Engagements have included
the Los Angeles County Museum of Art, New York’s Merkin Concert Hall, the
Krannert Center at the University of Illinois, the Aspen School of Music, the
Raleigh Chamber Music Guild, Friends of the Arts (NY) and the Newtown Friends
of Music (CT). In April 2004, the
ensemble’s distinctive sound was featured on a nationwide broadcast of
Minnesota Public Radio’s ever-popular program “St. Paul
Sunday.” (saintpaulsunday.org)
Since winning the Concert
Artists Guild competition, highlights have included the ensemble’s highly
praised New York debut at Weill Recital Hall, and their critically acclaimed
recital at The Kennedy Center, presented by the Washington Performing Arts
Society, as well as concerts and residencies at the University of Iowa’s
Hancher Auditorium (possbile with a CMA residency grant,) the Los Angeles
County Museum of Art, Market Square Concerts (PA), Brooklyn Friends of Chamber
Music, and the La Jolla Chamber Music Society’s Discovery Series, where
the quartet’s performance was described by The San Diego Reader as, “exciting,
expressive, nuanced and captivating.”
Antares’ numerous
festival appearances include a three-part series at the International Festival
of Arts and Ideas (CT), the Chautauqua Institution (NY), the Great Lakes
Chamber Music Festival (MI), the Norfolk Contemporary Music Seminar and the Norfolk
Chamber Music Festival (CT).
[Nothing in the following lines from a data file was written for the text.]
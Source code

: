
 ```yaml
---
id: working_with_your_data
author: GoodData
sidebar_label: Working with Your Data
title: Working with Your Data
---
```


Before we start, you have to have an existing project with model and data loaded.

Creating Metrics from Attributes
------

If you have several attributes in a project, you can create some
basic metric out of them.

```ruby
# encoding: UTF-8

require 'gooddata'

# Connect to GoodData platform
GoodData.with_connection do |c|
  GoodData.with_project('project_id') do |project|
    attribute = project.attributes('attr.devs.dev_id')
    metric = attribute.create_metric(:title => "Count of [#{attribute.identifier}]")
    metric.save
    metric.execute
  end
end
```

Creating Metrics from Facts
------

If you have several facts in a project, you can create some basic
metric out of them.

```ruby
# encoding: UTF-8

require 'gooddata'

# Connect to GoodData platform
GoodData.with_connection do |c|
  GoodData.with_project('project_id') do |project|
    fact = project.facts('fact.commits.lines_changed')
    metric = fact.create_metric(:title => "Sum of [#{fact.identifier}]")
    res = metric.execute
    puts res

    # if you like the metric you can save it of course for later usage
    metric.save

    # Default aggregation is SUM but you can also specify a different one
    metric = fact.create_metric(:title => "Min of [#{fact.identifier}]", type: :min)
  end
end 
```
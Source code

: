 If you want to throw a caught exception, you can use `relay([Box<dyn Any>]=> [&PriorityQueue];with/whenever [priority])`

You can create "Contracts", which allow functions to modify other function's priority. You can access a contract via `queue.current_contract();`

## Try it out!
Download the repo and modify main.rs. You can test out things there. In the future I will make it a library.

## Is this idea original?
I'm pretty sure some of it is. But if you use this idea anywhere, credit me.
For
the summers of 2002 and 2003, Antares was Ensemble-in-Residence at the Festival
Eleazar de Carvalho in Fortaleza, Brazil, and in August 2003, they performed at
the Tuckamore Festival in St. John’s, Newfoundland.
Actively involved in
commissioning new music, Antares has premiered works by such critically
acclaimed composers as Ezra Laderman, Stefan Freund, Kevin Puts, and members of
the Minimum Security Composers Collective. More recent commissions are by John
Mackey, as a collaboration with the Parsons Dance Company at New York’s
Joyce Theater, a work by Oliver Schneller through a Meet the Composer grant,
and Carter Pann’s Antares, which was commissioned for the ensemble by CAG
and premiered at the Kennedy Center in Washington, D.C. In addition, the BMI Foundation has
awarded Antares a grant to commission a young composer to write a new work for
premiere during the 04-05 season.
Antares has recorded Ned Rorem’s Summer Trio on the Newport Classics
label, Fred Lerdahl’s Marches for Bridge Records, as well as works by Ezra
Laderman and David Schiff.
Antares has had
residencies at Columbia University, NY and Wesleyan University, CT and is on
the Touring Roster of the Connecticut State Commission, which provides partial
funding for various programs throughout Connecticut and New England.
[May 2004]
The Works
Breakdown Tango* (2000) by John Mackey
Breakdown Tango, completed in May 2000, was commissioned by the
Parsons Dance Company, with choreography by Robert Battle. The work was written in collaboration
with the Elm City Ensemble (now Antares.)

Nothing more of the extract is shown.